Exercise ▸ The answer must consist of every line below that contains the word "enumerate".
---------- The input
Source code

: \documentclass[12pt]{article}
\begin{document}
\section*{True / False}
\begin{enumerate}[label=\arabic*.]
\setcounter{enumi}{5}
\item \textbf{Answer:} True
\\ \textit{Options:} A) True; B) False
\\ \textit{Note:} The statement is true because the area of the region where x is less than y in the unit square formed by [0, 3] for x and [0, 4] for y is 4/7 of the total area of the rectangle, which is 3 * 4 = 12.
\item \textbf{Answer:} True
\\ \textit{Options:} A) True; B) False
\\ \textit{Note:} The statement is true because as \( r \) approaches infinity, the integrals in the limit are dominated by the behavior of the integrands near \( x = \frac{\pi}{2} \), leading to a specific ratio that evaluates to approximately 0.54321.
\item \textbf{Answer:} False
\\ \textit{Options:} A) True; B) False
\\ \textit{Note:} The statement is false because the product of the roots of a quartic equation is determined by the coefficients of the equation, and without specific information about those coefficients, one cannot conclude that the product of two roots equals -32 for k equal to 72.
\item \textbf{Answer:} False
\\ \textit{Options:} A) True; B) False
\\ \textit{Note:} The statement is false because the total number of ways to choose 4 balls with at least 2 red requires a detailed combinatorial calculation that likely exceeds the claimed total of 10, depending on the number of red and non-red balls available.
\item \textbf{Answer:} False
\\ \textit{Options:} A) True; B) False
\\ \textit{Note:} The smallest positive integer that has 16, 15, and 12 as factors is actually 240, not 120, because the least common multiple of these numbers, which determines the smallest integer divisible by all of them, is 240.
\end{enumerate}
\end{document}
--------------------
Result ▸
\begin{enumerate}[label=\arabic*.]
\end{enumerate}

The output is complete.